Re: [Numpy-discussion] Rolling window (moving average, moving std, and more)

2011-01-03 Thread Erik Rigtorp
On Mon, Jan 3, 2011 at 05:13, Sebastian Haase seb.ha...@gmail.com wrote:
 Hi Erik,
 This is really neat !  Do I understand correctly, that you mean by
 stride tricks, that your rolling_window is _not_ allocating any new
 memory ?
Yes, it's only a view.

 IOW, If I have a large array using 500MB of memory, say of float32 of
 shape 125,1000,1000 and I want the last axis rolling of window size
 11, what would the peak memory usage of that operation be ?
It's only a view of the array, no copying is done. Though some
operations like np.std()  will copy the array, but that's more of a
bug. In general It's hard to imagine any speedup gains by copying a
10GB array.

 How about renaming the option `window` to `window_size`  (first I was
 thinking of things like hamming and hanning windows...)... ?
Sounds fare.
___
NumPy-Discussion mailing list
NumPy-Discussion@scipy.org
http://mail.scipy.org/mailman/listinfo/numpy-discussion


Re: [Numpy-discussion] Rolling window (moving average, moving std, and more)
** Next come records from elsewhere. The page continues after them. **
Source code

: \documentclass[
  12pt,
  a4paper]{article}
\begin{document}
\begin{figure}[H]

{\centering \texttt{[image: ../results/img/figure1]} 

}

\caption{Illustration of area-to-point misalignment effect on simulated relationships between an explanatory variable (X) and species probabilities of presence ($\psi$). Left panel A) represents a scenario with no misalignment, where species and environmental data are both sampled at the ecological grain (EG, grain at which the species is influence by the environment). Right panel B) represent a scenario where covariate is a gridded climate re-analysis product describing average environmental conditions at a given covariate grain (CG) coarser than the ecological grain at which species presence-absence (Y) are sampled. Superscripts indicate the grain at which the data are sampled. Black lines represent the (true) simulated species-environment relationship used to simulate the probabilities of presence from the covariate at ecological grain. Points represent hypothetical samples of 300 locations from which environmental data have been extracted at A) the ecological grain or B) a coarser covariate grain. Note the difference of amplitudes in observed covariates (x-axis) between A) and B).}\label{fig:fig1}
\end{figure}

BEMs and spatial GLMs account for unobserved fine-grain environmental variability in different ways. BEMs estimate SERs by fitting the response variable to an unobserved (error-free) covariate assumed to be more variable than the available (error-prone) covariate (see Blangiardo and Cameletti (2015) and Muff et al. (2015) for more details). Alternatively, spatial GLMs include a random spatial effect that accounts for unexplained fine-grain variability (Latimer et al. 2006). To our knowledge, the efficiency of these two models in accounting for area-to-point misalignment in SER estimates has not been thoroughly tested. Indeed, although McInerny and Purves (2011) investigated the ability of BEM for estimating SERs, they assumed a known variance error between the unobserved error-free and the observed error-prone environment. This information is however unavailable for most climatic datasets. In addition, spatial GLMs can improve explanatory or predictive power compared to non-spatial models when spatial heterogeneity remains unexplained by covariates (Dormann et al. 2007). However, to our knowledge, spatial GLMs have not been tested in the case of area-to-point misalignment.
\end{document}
2011-01-03 Thread Erik Rigtorp
On Mon, Jan 3, 2011 at 10:52, Keith Goodman kwgood...@gmail.com wrote:
 On Mon, Jan 3, 2011 at 7:41 AM, Erik Rigtorp e...@rigtorp.com wrote:
 On Mon, Jan 3, 2011 at 10:36, Keith Goodman kwgood...@gmail.com wrote:
 On Mon, Jan 3, 2011 at 5:37 AM, Erik Rigtorp e...@rigtorp.com wrote:

 It's only a view of the array, no copying is done. Though some
 operations like np.std()  will copy the array, but that's more of a
 bug. In general It's hard to imagine any speedup gains by copying a
 10GB array.

 I don't think that np.std makes a copy of the input data if the input
 is an array. If the input is, for example, a list, then an array is
 created.

 When I tried it on a big array, it tried to allocate a huge amount of
 memory. As I said it's probably a bug.

 Yes, that would be a big bug.

 np.std does have to initialize the output array. If the window size is
 small compared to arr.shape[axis] then the memory taken by the output
 array is of the same order as that of the input array. Could that be
 what you are seeing?

 a = np.arange(10)

 Small window, output array shape (8,):

 rolling_window(a, 2)
 array([[0, 1],
       [1, 2],
       [2, 3],
       [3, 4],
       [4, 5],
       [5, 6],
       [6, 7],
       [7, 8],
       [8, 9]])

 Big window, output array shape (2,):

 rolling_window(a, 9)
 array([[0, 1, 2, 3, 4, 5, 6, 7, 8],
       [1, 2, 3, 4, 5, 6, 7, 8, 9]])

No the array was (500,2000) and i did np.std(rolling_window(a,252),-1)
and it started to allocate  2GB.
___
NumPy-Discussion mailing list
NumPy-Discussion@scipy.org
http://mail.scipy.org/mailman/listinfo/numpy-discussion


Re: [Numpy-discussion] Rolling window (moving average, moving std, and more)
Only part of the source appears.